金委員長はさらに「世界は遠からず、朝鮮民主主義人民共和国(北朝鮮)が保有することになる新しい戦略兵器を目撃することになるであろう」とし、新型戦略兵器の公開が迫っていることを暗示している。「われわれは決して破廉恥な米国が朝米対話を不純な目的の実現に悪用することを絶対に許さない」とし、「これまでわが人民が受けた苦痛と抑制された発展の代価をきれいにすべて払わせるための衝撃的な実際の行動に移る」と警告して見せたのだ。
では、北朝鮮がいう「衝撃的な実際の行動」は何だろうか?
専門家らはみな、ICBM発射など強力な挑発の可能性を示唆したものと見ている。核実験とICBM発射に関するモラトリアムの約束破棄という分析が大半だ。直ちにモラトリアムを破棄することはないかもしれないが、これをレバレッジにして米国に揺さぶりをかけ、そこで北朝鮮にとってよい成果が得られなければ、最悪の場合、実際の行動に出るという意図と見られる。
もう一つ気がかりなのは、北朝鮮が予告した「新たな戦略兵器」の中身だ。これについて軍事専門家らは、新型核兵器の投発手段になる可能性が高いと推定している。

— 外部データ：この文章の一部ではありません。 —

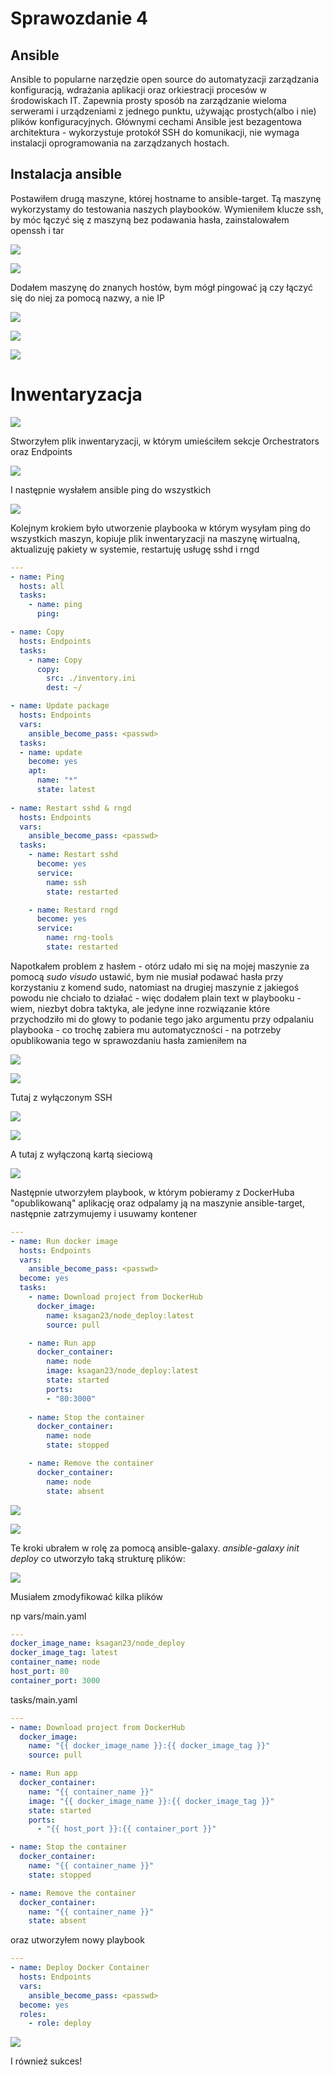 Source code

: # Sprawozdanie 4

## Ansible
Ansible to popularne narzędzie open source do automatyzacji zarządzania konfiguracją, wdrażania aplikacji oraz orkiestracji procesów w środowiskach IT. Zapewnia prosty sposób na zarządzanie wieloma serwerami i urządzeniami z jednego punktu, używając prostych(albo i nie) plików konfiguracyjnych. Głównymi cechami Ansible jest bezagentowa architektura - wykorzystuje protokół SSH do komunikacji, nie wymaga instalacji oprogramowania na zarządzanych hostach.

## Instalacja ansible
Postawiłem drugą maszyne, której hostname to ansible-target. Tą maszynę wykorzystamy do testowania naszych playbooków.
Wymieniłem klucze ssh, by móc łączyć się z maszyną bez podawania hasła, zainstalowałem openssh i tar

![](images/openssh_install.png)

![](images/tar_version.png)

Dodałem maszynę do znanych hostów, bym mógł pingować ją czy łączyć się do niej za pomocą nazwy, a nie IP

![](images/add_host.png)

![](images/ping_ansible_target.png)

![](images/ssh_do_ansible_target.png)

# Inwentaryzacja

![](images/hostnamectl.png)

Stworzyłem plik inwentaryzacji, w którym umieściłem sekcje Orchestrators oraz Endpoints

![](images/inventory.png)

I następnie wysłałem ansible ping do wszystkich

![](images/ansible_ping.png)

Kolejnym krokiem było utworzenie playbooka w którym wysyłam ping do wszystkich maszyn, kopiuje plik inwentaryzacji na maszynę wirtualną, aktualizuję pakiety w systemie, restartuję usługę sshd i rngd

```yaml
---
- name: Ping
  hosts: all
  tasks:
    - name: ping
      ping:

- name: Copy
  hosts: Endpoints
  tasks:
    - name: Copy
      copy:
        src: ./inventory.ini
        dest: ~/

- name: Update package
  hosts: Endpoints
  vars:
    ansible_become_pass: <passwd>
  tasks:
  - name: update
    become: yes
    apt:
      name: "*"
      state: latest
      
- name: Restart sshd & rngd
  hosts: Endpoints
  vars:
    ansible_become_pass: <passwd>
  tasks:
    - name: Restart sshd
      become: yes
      service:
        name: ssh
        state: restarted

    - name: Restard rngd
      become: yes
      service:
        name: rng-tools
        state: restarted
```

Napotkałem problem z hasłem - otórz udało mi się na mojej maszynie za pomocą *sudo visudo* ustawić, bym nie musiał podawać hasła przy korzystaniu z komend sudo, natomiast na drugiej maszynie z jakiegoś powodu nie chciało to działać - więc dodałem plain text w playbooku - wiem, niezbyt dobra taktyka, ale jedyne inne rozwiązanie które przychodziło mi do głowy to podanie tego jako argumentu przy odpalaniu playbooka - co trochę zabiera mu automatyczności - na potrzeby opublikowania tego w sprawozdaniu hasła zamieniłem na <passwd>

![](images/ansible_playbook.png)

![](images/ansible_playbook_2.png)

Tutaj z wyłączonym SSH

![](images/stop_sshd.png)

![](images/ansible_playbook_no_ssh.png)

A tutaj z wyłączoną kartą sieciową

![](images/ansible_playbook_no_card.png)

Następnie utworzyłem playbook, w którym pobieramy z DockerHuba "opublikowaną" aplikację oraz odpalamy ją na maszynie ansible-target, następnie zatrzymujemy i usuwamy kontener

```yaml
---
- name: Run docker image
  hosts: Endpoints
  vars:
    ansible_become_pass: <passwd>
  become: yes
  tasks:
    - name: Download project from DockerHub
      docker_image:
        name: ksagan23/node_deploy:latest
        source: pull

    - name: Run app
      docker_container:
        name: node
        image: ksagan23/node_deploy:latest
        state: started
        ports:
        - "80:3000"
    
    - name: Stop the container
      docker_container:
        name: node
        state: stopped

    - name: Remove the container
      docker_container:
        name: node
        state: absent
```
![](images/ansible_playbook_deploy.png)

![](images/ansible_target_docker_ps.png)

Te kroki ubrałem w rolę za pomocą ansible-galaxy. *ansible-galaxy init deploy* co utworzyło taką strukturę plików:

![](images/ansible_galaxy.png)

Musiałem zmodyfikować kilka plików

np vars/main.yaml

```yaml
---
docker_image_name: ksagan23/node_deploy
docker_image_tag: latest
container_name: node
host_port: 80
container_port: 3000
```

tasks/main.yaml

```yaml
---
- name: Download project from DockerHub
  docker_image:
    name: "{{ docker_image_name }}:{{ docker_image_tag }}"
    source: pull

- name: Run app
  docker_container:
    name: "{{ container_name }}"
    image: "{{ docker_image_name }}:{{ docker_image_tag }}"
    state: started
    ports:
      - "{{ host_port }}:{{ container_port }}"

- name: Stop the container
  docker_container:
    name: "{{ container_name }}"
    state: stopped

- name: Remove the container
  docker_container:
    name: "{{ container_name }}"
    state: absent
```

oraz utworzyłem nowy playbook

```yaml
---
- name: Deploy Docker Container
  hosts: Endpoints
  vars:
    ansible_become_pass: <passwd>
  become: yes
  roles:
    - role: deploy
```

![](images/ansible_role.png)

I również sukces! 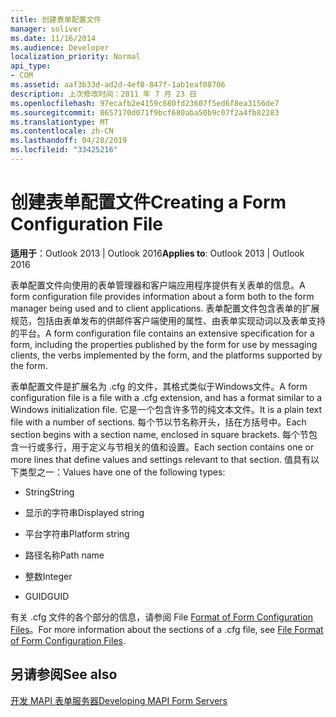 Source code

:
 ```yaml
---
title: 创建表单配置文件
manager: soliver
ms.date: 11/16/2014
ms.audience: Developer
localization_priority: Normal
api_type:
- COM
ms.assetid: aaf3b33d-ad2d-4ef8-847f-1ab1eaf08706
description: 上次修改时间：2011 年 7 月 23 日
ms.openlocfilehash: 97ecafb2e4159c680fd23607f5ed6f8ea3156de7
ms.sourcegitcommit: 8657170d071f9bcf680aba50b9c07f2a4fb82283
ms.translationtype: MT
ms.contentlocale: zh-CN
ms.lasthandoff: 04/28/2019
ms.locfileid: "33425216"
---
```

# <a name="creating-a-form-configuration-file"></a><span data-ttu-id="44f7d-103">创建表单配置文件</span><span class="sxs-lookup"><span data-stu-id="44f7d-103">Creating a Form Configuration File</span></span>

  
  
<span data-ttu-id="44f7d-104">**适用于**：Outlook 2013 | Outlook 2016</span><span class="sxs-lookup"><span data-stu-id="44f7d-104">**Applies to**: Outlook 2013 | Outlook 2016</span></span> 
  
<span data-ttu-id="44f7d-105">表单配置文件向使用的表单管理器和客户端应用程序提供有关表单的信息。</span><span class="sxs-lookup"><span data-stu-id="44f7d-105">A form configuration file provides information about a form both to the form manager being used and to client applications.</span></span> <span data-ttu-id="44f7d-106">表单配置文件包含表单的扩展规范，包括由表单发布的供邮件客户端使用的属性、由表单实现动词以及表单支持的平台。</span><span class="sxs-lookup"><span data-stu-id="44f7d-106">A form configuration file contains an extensive specification for a form, including the properties published by the form for use by messaging clients, the verbs implemented by the form, and the platforms supported by the form.</span></span>
  
<span data-ttu-id="44f7d-107">表单配置文件是扩展名为 .cfg 的文件，其格式类似于Windows文件。</span><span class="sxs-lookup"><span data-stu-id="44f7d-107">A form configuration file is a file with a .cfg extension, and has a format similar to a Windows initialization file.</span></span> <span data-ttu-id="44f7d-108">它是一个包含许多节的纯文本文件。</span><span class="sxs-lookup"><span data-stu-id="44f7d-108">It is a plain text file with a number of sections.</span></span> <span data-ttu-id="44f7d-109">每个节以节名称开头，括在方括号中。</span><span class="sxs-lookup"><span data-stu-id="44f7d-109">Each section begins with a section name, enclosed in square brackets.</span></span> <span data-ttu-id="44f7d-110">每个节包含一行或多行，用于定义与节相关的值和设置。</span><span class="sxs-lookup"><span data-stu-id="44f7d-110">Each section contains one or more lines that define values and settings relevant to that section.</span></span> <span data-ttu-id="44f7d-111">值具有以下类型之一：</span><span class="sxs-lookup"><span data-stu-id="44f7d-111">Values have one of the following types:</span></span>
  
- <span data-ttu-id="44f7d-112">String</span><span class="sxs-lookup"><span data-stu-id="44f7d-112">String</span></span>
    
- <span data-ttu-id="44f7d-113">显示的字符串</span><span class="sxs-lookup"><span data-stu-id="44f7d-113">Displayed string</span></span>
    
- <span data-ttu-id="44f7d-114">平台字符串</span><span class="sxs-lookup"><span data-stu-id="44f7d-114">Platform string</span></span>
    
- <span data-ttu-id="44f7d-115">路径名称</span><span class="sxs-lookup"><span data-stu-id="44f7d-115">Path name</span></span>
    
- <span data-ttu-id="44f7d-116">整数</span><span class="sxs-lookup"><span data-stu-id="44f7d-116">Integer</span></span>
    
- <span data-ttu-id="44f7d-117">GUID</span><span class="sxs-lookup"><span data-stu-id="44f7d-117">GUID</span></span>
    
<span data-ttu-id="44f7d-118">有关 .cfg 文件的各个部分的信息，请参阅 File [Format of Form Configuration Files](file-format-of-form-configuration-files.md)。</span><span class="sxs-lookup"><span data-stu-id="44f7d-118">For more information about the sections of a .cfg file, see [File Format of Form Configuration Files](file-format-of-form-configuration-files.md).</span></span>
  
## <a name="see-also"></a><span data-ttu-id="44f7d-119">另请参阅</span><span class="sxs-lookup"><span data-stu-id="44f7d-119">See also</span></span>



[<span data-ttu-id="44f7d-120">开发 MAPI 表单服务器</span><span class="sxs-lookup"><span data-stu-id="44f7d-120">Developing MAPI Form Servers</span></span>](developing-mapi-form-servers.md)

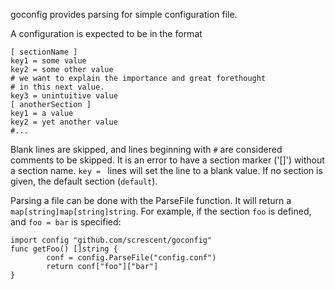 goconfig provides parsing for simple configuration file.

A configuration is expected to be in the format

```
[ sectionName ]
key1 = some value
key2 = some other value
# we want to explain the importance and great forethought
# in this next value.
key3 = unintuitive value
[ anotherSection ]
key1 = a value
key2 = yet another value
#...
```

Blank lines are skipped, and lines beginning with `#` are considered
comments to be skipped. It is an error to have a section marker ('[]')
without a section name. `key = ` lines will set the line to a blank
value. If no section is given, the default section (`default`).

Parsing a file can be done with the ParseFile function. It will return
a `map[string]map[string]string`. For example, if the section `foo` is
defined, and `foo = bar` is specified:

```
import config "github.com/screscent/goconfig"
func getFoo() []string {
        conf = config.ParseFile("config.conf")
        return conf["foo"]["bar"]
}
```

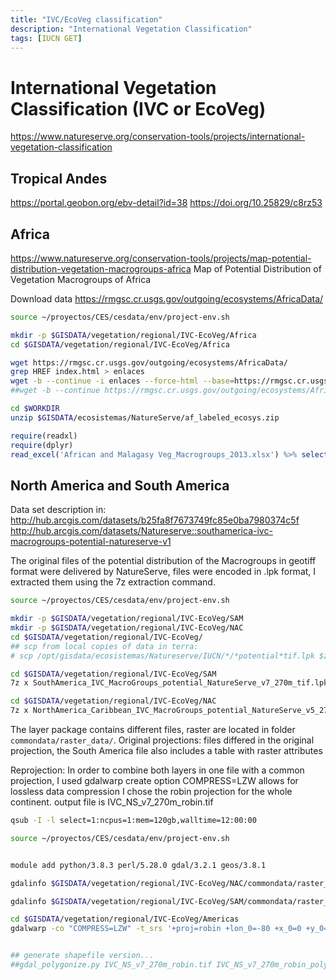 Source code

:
 ```yaml
---
title: "IVC/EcoVeg classification"
description: "International Vegetation Classification"
tags: [IUCN GET]
---
```


# International Vegetation Classification (IVC or EcoVeg)
https://www.natureserve.org/conservation-tools/projects/international-vegetation-classification

## Tropical Andes

https://portal.geobon.org/ebv-detail?id=38
https://doi.org/10.25829/c8rz53

## Africa
https://www.natureserve.org/conservation-tools/projects/map-potential-distribution-vegetation-macrogroups-africa
Map of Potential Distribution of Vegetation Macrogroups of Africa

Download data
https://rmgsc.cr.usgs.gov/outgoing/ecosystems/AfricaData/

```sh
source ~/proyectos/CES/cesdata/env/project-env.sh

mkdir -p $GISDATA/vegetation/regional/IVC-EcoVeg/Africa
cd $GISDATA/vegetation/regional/IVC-EcoVeg/Africa

wget https://rmgsc.cr.usgs.gov/outgoing/ecosystems/AfricaData/
grep HREF index.html > enlaces
wget -b --continue -i enlaces --force-html --base=https://rmgsc.cr.usgs.gov/
##wget -b --continue https://rmgsc.cr.usgs.gov/outgoing/ecosystems/AfricaData/af_labeled_ecosys.zip
```

```sh
cd $WORKDIR
unzip $GISDATA/ecosistemas/NatureServe/af_labeled_ecosys.zip
```

```r
require(readxl)
require(dplyr)
read_excel('African and Malagasy Veg_Macrogroups_2013.xlsx') %>% select('FORMATION') %>% table
```


## North America and South America

Data set description in:
http://hub.arcgis.com/datasets/b25fa8f7673749fc85e0ba7980374c5f
http://hub.arcgis.com/datasets/Natureserve::southamerica-ivc-macrogroups-potential-natureserve-v1

 The original files of the potential distribution of the Macrogroups in geotiff format were delivered by NatureServe, files were encoded in .lpk format, I extracted them using the 7z extraction command.

```sh
source ~/proyectos/CES/cesdata/env/project-env.sh

mkdir -p $GISDATA/vegetation/regional/IVC-EcoVeg/SAM
mkdir -p $GISDATA/vegetation/regional/IVC-EcoVeg/NAC
cd $GISDATA/vegetation/regional/IVC-EcoVeg/
## scp from local copies of data in terra:
# scp /opt/gisdata/ecosistemas/Natureserve/IUCN/*/*potential*tif.lpk $zID@kdm.restech.unsw.edu.au:/srv/scratch/cesdata/gisdata/vegetation/regional/IVC-EcoVeg/...

cd $GISDATA/vegetation/regional/IVC-EcoVeg/SAM
7z x SouthAmerica_IVC_MacroGroups_potential_NatureServe_v7_270m_tif.lpk

cd $GISDATA/vegetation/regional/IVC-EcoVeg/NAC
7z x NorthAmerica_Caribbean_IVC_MacroGroups_potential_NatureServe_v5_270m_tif.lpk

```
The layer package contains different files, raster are located in folder `commondata/raster_data/`. Original projections: files differed in the original projection, the South America file also includes a table with raster attributes

Reprojection: In order to combine both layers in one file with a common projection, I used gdalwarp create option COMPRESS=LZW allows for lossless data compression   I chose the robin projection for the whole continent. output file is IVC_NS_v7_270m_robin.tif

```sh
qsub -I -l select=1:ncpus=1:mem=120gb,walltime=12:00:00

source ~/proyectos/CES/cesdata/env/project-env.sh


module add python/3.8.3 perl/5.28.0 gdal/3.2.1 geos/3.8.1

gdalinfo $GISDATA/vegetation/regional/IVC-EcoVeg/NAC/commondata/raster_data/NorthAmerica_Caribbean_IVC_MacroGroups_potential_NatureServe_v5_270m.tif

gdalinfo $GISDATA/vegetation/regional/IVC-EcoVeg/SAM/commondata/raster_data/SouthAmerica_IVC_MacroGroups_potential_NatureServe_v7_270m.tif | less

cd $GISDATA/vegetation/regional/IVC-EcoVeg/Americas
gdalwarp -co "COMPRESS=LZW" -t_srs '+proj=robin +lon_0=-80 +x_0=0 +y_0=0 +datum=WGS84 +units=m +no_defs +ellps=WGS84 +towgs84=0,0,0' $GISDATA/vegetation/regional/IVC-EcoVeg/NAC/commondata/raster_data/NorthAmerica_Caribbean_IVC_MacroGroups_potential_NatureServe_v5_270m.tif $GISDATA/vegetation/regional/IVC-EcoVeg/SAM/commondata/raster_data/SouthAmerica_IVC_MacroGroups_potential_NatureServe_v7_270m.tif $GISDATA/vegetation/regional/IVC-EcoVeg/Americas/IVC_NS_v7_270m_robin.tif


## generate shapefile version...
##gdal_polygonize.py IVC_NS_v7_270m_robin.tif IVC_NS_v7_270m_robin_polygons.shp
```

2017年11月に通常の軌道より高い軌道をとるロフテッド軌道で打ち上げられ、通常軌道での飛行ならアメリカを射程に収めるとされる「火星15型ICBM」を超えるミサイルで、昨年2回、東倉里(トンチャンリ)ミサイルのエンジン試験場で「非常に重要な実験に成功した」という発表内容をもとに、エンジンの推進力を大幅に増強させたものか、あるいは固体燃料である可能性が高いという見通しだ。燃料注入に時間がかかる液体燃料とは異なり、固体燃料ならば発射準備の時間が短く、奇襲性を高めることができる。あるいは「新たな戦略兵器」の候補として、新型潜水艦発射弾道ミサイル(SLBM)などを挙げる専門家もいる。いずれにしても、このような戦略兵器で日本列島領空を通過させ、太平洋に向けて発射するのではないかという見方も出ている。